I’ve only been here a short while, but already I’ve had some great food. A ridiculous portion of miso katsu, breaded pork cutlet with miso sauce, and one of Nagoya’s specialties. Cheese hamburg (yes, they call hamburger hamburg) curry from CoCo Curry, one of the biggest curry chains. That one was surprisingly good. And this evening I had sushi in Yagoto with the prof and one other researcher. Sushi, some sort of shellfish, and finished off with deep fried squid. Yes, we meet again, senor ika. It seems like we’re destined to be together, but I might just run off at the altar. I like squid in some forms, but it’s still not my favourite food in the world, and I wouldn’t actively order it myself.

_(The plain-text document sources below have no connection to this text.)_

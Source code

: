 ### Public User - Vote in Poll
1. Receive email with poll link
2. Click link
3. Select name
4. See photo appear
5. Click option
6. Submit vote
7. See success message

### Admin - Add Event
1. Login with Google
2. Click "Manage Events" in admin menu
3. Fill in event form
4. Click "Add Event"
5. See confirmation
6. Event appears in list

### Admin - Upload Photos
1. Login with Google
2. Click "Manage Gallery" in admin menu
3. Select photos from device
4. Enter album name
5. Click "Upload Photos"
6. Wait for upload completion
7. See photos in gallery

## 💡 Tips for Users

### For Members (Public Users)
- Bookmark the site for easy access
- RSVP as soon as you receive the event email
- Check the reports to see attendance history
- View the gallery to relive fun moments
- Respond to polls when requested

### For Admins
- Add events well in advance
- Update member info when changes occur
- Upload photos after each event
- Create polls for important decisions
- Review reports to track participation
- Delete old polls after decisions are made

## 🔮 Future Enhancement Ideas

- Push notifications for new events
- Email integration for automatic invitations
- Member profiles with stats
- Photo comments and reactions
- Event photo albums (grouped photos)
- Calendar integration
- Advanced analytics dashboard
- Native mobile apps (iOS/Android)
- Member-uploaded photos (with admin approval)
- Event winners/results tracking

On a slight food note, I was asked by one of the researchers to do some translation work. He was watching the MTV clip show “Ridiculous” with his wife, and he couldn’t make out some of the expressions the presenters were using. If you are not familiar with ridiculous (I’m definitely not), it seems to be a clip/YouTube clip show where a few funny guys make fun of people in videos. I’m great at describing television shows, I know. The phrase the researched couldn’t understand? I know you want some of this man meat. It took some explaining to get the concept across – one of the stranger things I’ve had to do during my time on earth.

A two micron thick slice of paraffin embedded tissue. Science always amazes me.

A two micron thick slice of paraffin embedded tissue. Science always amazes me.

Work

I haven’t even talked about my work! People work pretty long hours here, like most of Japan, but unlike Tokyo the work is at a more relaxed pace. After pretty much a week, I have a bunch of slides that I can be (semi) proud to call my own. There are a lot of flaws in them, but it was nice to follow the whole process through and be involved in each step. I spent many hours on the microtome, but I expect I need to spend many more before I could consider myself skilled. I can do haematoxylin and eosin staining though, but without Noriko’s trademark “Mmmmm….slightly weak”, I don’t know if I would want to try it myself. Noriko is the technician who was looking after me and teaching me all the techniques, and she is a pro. I had my first exposure to cell work today, too. I got to replate my first cells, which was very exciting. I spent a year working with just DNA, so anything that isn’t DNA amazes me. Don’t get me wrong, DNA is still amazing, but I love learning new techniques and getting exposure to other parts of the lab. Lab work is great, but I haven’t quite got the hang of binocular microscopes. My eyes don’t seem to want to work with both eyepieces at the same time. Weird, but then so am I.